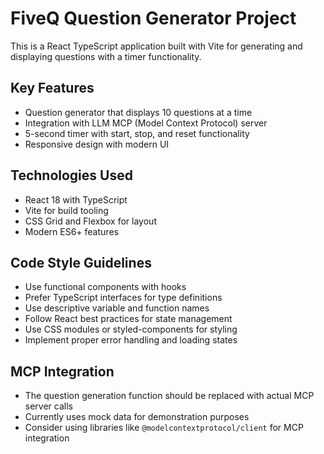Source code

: <!-- Use this file to provide workspace-specific custom instructions to Copilot. For more details, visit https://code.visualstudio.com/docs/copilot/copilot-customization#_use-a-githubcopilotinstructionsmd-file -->

# FiveQ Question Generator Project

This is a React TypeScript application built with Vite for generating and displaying questions with a timer functionality.

## Key Features
- Question generator that displays 10 questions at a time
- Integration with LLM MCP (Model Context Protocol) server
- 5-second timer with start, stop, and reset functionality
- Responsive design with modern UI

## Technologies Used
- React 18 with TypeScript
- Vite for build tooling
- CSS Grid and Flexbox for layout
- Modern ES6+ features

## Code Style Guidelines
- Use functional components with hooks
- Prefer TypeScript interfaces for type definitions
- Use descriptive variable and function names
- Follow React best practices for state management
- Use CSS modules or styled-components for styling
- Implement proper error handling and loading states

## MCP Integration
- The question generation function should be replaced with actual MCP server calls
- Currently uses mock data for demonstration purposes
- Consider using libraries like `@modelcontextprotocol/client` for MCP integration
○ ○ ○ ○ ○ ○ ○
Every line from the line containing "## Key Features" to the last line of the material above must be repeated exactly, and no other line.

--- Solution ---
## Key Features
- Question generator that displays 10 questions at a time
- Integration with LLM MCP (Model Context Protocol) server
- 5-second timer with start, stop, and reset functionality
- Responsive design with modern UI

## Technologies Used
- React 18 with TypeScript
- Vite for build tooling
- CSS Grid and Flexbox for layout
- Modern ES6+ features

## Code Style Guidelines
- Use functional components with hooks
- Prefer TypeScript interfaces for type definitions
- Use descriptive variable and function names
- Follow React best practices for state management
- Use CSS modules or styled-components for styling
- Implement proper error handling and loading states

## MCP Integration
- The question generation function should be replaced with actual MCP server calls
- Currently uses mock data for demonstration purposes
- Consider using libraries like `@modelcontextprotocol/client` for MCP integration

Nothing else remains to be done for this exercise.